Connection teardown is unbounded on network fault: the query-cancel path (connect_utils._cancel) ignores all timeouts, hanging close(timeout=...) indefinitely

## Environment

- **asyncpg version**: 0.31.0
- **PostgreSQL version**: 16 (also reproduces against a trivial in-process fake server — no real PostgreSQL needed)
- **Do you use a PostgreSQL SaaS? Can you reproduce locally?**: Original incident was self-hosted PostgreSQL over **plaintext** (no SSL). **Yes** — fully reproducible locally, both with a local PostgreSQL + network blackhole and with a self-contained fake server (below).
- **Python version**: 3.11.11 (CPython)
- **Platform**: Linux x86_64 (6.8.0)
- **Do you use pgbouncer?**: No
- **Did you install asyncpg with pip?**: Yes (binary wheel)
- **If built locally, Cython version**: N/A
- **Reproduced under both asyncio and uvloop?**: **Yes, both.** The affected code path is event-loop agnostic.

## Summary

When a command times out (via `command_timeout`) or is cancelled, asyncpg sends a PostgreSQL `CancelRequest` by **opening a brand-new connection** in `connect_utils._cancel`. Neither that new connection (`loop.create_connection`, connect_utils.py:1279) nor the subsequent `await pr.on_disconnect` (connect_utils.py:1288) is bounded by **any** timeout. If the server is unreachable or wedged at that moment (network partition / blackhole), **connection teardown hangs indefinitely — including `Connection.close(timeout=N)`, which ignores its documented `timeout`.**

## Precise framing — what works vs. what doesn't

This is **not** a "command_timeout doesn't fire" bug. `command_timeout` works correctly: the query is aborted at the deadline.

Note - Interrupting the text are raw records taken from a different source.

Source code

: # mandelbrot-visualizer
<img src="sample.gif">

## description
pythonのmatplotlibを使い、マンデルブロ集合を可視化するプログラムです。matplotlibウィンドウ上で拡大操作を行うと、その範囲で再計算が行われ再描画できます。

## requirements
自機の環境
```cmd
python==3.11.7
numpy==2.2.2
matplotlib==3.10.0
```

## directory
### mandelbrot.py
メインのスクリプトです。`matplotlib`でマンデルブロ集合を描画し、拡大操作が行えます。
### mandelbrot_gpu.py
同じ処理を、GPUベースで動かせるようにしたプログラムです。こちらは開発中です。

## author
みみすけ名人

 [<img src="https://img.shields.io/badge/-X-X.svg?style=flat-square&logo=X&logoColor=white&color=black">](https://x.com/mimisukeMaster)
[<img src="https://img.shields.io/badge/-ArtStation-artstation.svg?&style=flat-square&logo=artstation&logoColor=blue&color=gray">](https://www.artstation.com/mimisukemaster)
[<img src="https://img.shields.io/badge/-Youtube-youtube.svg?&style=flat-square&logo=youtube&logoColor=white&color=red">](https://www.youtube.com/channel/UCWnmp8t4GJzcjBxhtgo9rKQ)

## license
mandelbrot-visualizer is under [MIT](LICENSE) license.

The defect is in the **cancel / teardown path**:
1. `command_timeout` fires → the query coroutine correctly raises `TimeoutError` on time.
2. asyncpg schedules a **background** cancel task (`_cancel_current_command`, connection.py:1681) that opens a new connection to deliver the `CancelRequest`.
3. That cancel connection is subject to **no timeout at all**.
4. When you then **close** the connection, `close()` blocks waiting for that in-flight cancel — and no timeout you can set (`command_timeout`, connect `timeout`, or `close(timeout=)`) bounds it.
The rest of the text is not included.